▶ YOUR ASSIGNMENT: Note each line of the listing that contains the string "would", and copy it.

· · · ·

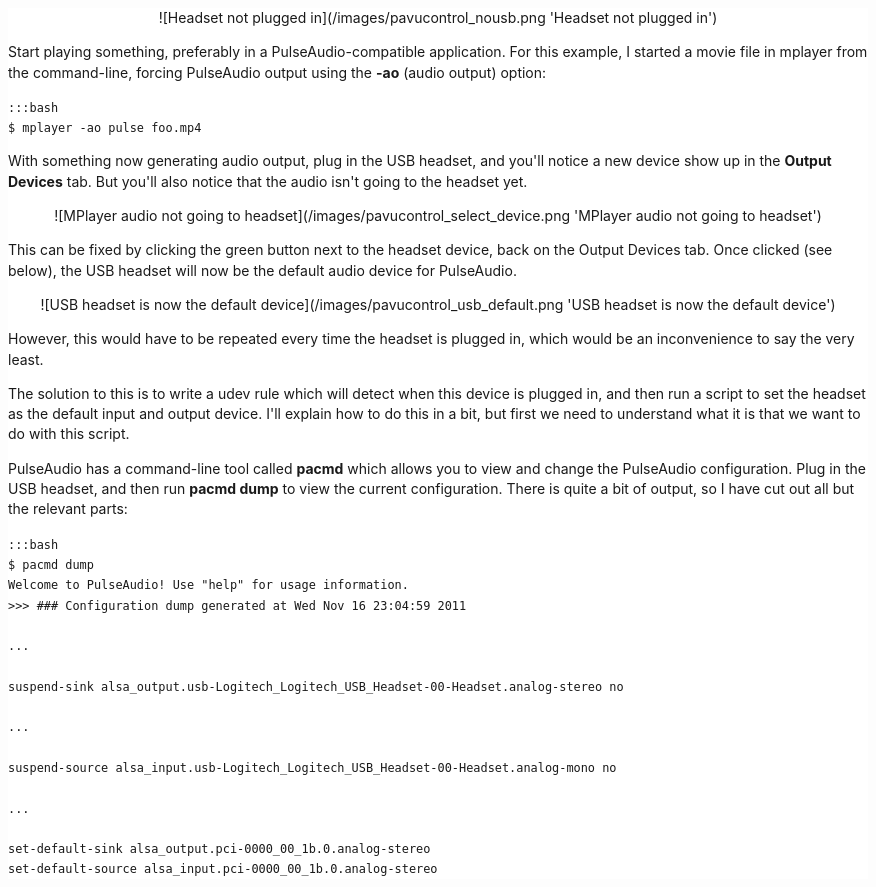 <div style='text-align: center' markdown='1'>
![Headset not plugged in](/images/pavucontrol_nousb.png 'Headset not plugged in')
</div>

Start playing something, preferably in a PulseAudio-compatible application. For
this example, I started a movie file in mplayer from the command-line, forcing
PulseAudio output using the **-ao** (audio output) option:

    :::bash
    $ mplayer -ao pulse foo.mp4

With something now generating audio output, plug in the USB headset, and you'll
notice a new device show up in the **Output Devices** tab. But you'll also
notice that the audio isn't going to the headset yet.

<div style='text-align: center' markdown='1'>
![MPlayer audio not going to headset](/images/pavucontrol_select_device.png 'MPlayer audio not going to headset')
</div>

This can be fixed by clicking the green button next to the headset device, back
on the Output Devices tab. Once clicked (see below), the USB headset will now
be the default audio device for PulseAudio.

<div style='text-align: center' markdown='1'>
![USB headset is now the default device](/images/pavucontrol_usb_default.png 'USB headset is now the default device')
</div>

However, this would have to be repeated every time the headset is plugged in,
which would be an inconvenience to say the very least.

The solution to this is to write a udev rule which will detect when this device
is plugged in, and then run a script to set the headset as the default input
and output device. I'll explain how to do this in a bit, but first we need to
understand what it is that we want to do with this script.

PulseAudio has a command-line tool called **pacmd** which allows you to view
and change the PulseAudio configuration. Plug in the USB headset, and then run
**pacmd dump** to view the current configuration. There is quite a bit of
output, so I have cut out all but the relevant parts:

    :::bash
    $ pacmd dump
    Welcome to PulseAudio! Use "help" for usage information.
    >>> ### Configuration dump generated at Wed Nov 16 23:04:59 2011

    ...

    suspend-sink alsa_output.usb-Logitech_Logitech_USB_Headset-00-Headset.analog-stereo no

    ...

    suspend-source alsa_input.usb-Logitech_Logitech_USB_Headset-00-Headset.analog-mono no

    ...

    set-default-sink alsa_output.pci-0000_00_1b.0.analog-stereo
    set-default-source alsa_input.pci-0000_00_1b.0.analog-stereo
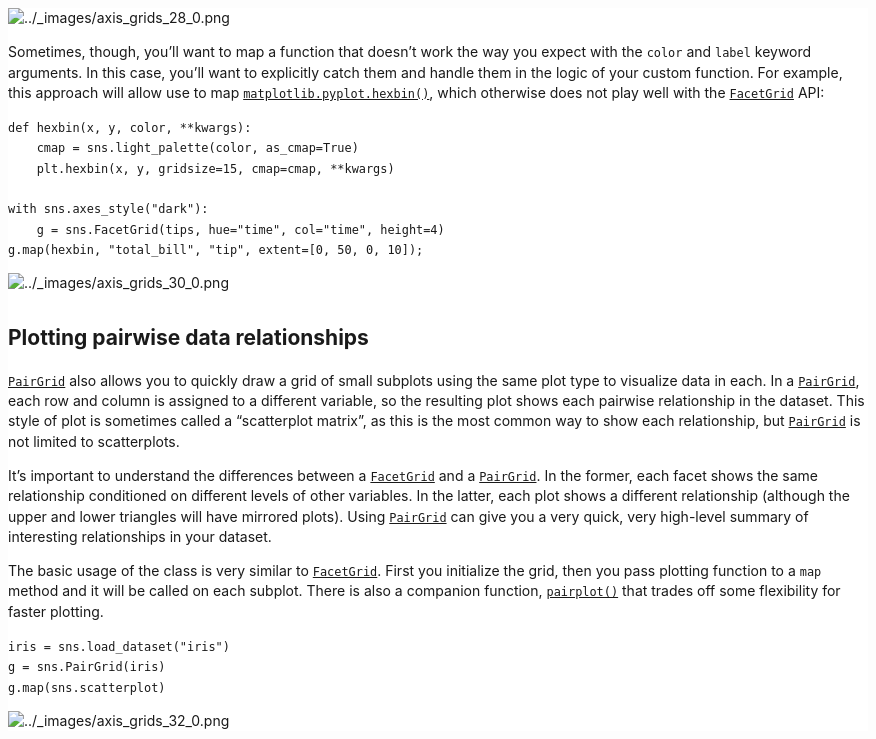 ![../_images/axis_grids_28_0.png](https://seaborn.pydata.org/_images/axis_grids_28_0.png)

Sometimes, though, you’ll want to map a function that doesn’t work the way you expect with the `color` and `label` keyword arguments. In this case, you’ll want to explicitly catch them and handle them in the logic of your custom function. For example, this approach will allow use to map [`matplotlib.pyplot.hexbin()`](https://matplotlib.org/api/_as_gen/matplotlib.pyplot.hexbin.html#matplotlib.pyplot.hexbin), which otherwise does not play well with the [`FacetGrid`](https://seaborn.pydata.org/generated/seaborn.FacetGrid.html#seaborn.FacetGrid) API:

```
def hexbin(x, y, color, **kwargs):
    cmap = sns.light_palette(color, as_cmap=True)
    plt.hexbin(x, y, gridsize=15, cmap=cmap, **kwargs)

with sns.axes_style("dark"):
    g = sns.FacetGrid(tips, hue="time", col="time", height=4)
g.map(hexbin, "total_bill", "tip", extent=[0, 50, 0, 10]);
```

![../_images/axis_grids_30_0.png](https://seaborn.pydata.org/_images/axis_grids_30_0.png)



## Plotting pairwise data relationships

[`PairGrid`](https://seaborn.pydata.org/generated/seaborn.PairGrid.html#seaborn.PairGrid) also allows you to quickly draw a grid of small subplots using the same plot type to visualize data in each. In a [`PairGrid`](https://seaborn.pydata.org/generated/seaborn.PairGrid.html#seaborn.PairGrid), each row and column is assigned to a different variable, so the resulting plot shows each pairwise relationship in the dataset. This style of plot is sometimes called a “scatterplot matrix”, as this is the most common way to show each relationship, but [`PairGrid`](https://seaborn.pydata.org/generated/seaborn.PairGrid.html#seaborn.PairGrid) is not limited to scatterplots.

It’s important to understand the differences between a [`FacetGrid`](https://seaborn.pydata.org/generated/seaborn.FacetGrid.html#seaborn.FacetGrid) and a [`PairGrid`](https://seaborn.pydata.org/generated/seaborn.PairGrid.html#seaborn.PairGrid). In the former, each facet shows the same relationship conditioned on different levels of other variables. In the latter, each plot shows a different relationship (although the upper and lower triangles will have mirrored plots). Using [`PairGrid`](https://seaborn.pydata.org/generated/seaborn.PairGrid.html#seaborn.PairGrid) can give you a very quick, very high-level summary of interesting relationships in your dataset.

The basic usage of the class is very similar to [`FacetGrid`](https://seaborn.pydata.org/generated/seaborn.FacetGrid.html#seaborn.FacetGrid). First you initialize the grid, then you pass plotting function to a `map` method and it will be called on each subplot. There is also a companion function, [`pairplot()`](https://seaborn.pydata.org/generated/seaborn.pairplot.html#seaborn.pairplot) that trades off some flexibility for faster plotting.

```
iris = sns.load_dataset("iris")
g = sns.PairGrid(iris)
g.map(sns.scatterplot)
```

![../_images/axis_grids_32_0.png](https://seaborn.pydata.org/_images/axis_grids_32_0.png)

· · · ·

▶ ANSWER AREA:
However, this would have to be repeated every time the headset is plugged in,
which would be an inconvenience to say the very least.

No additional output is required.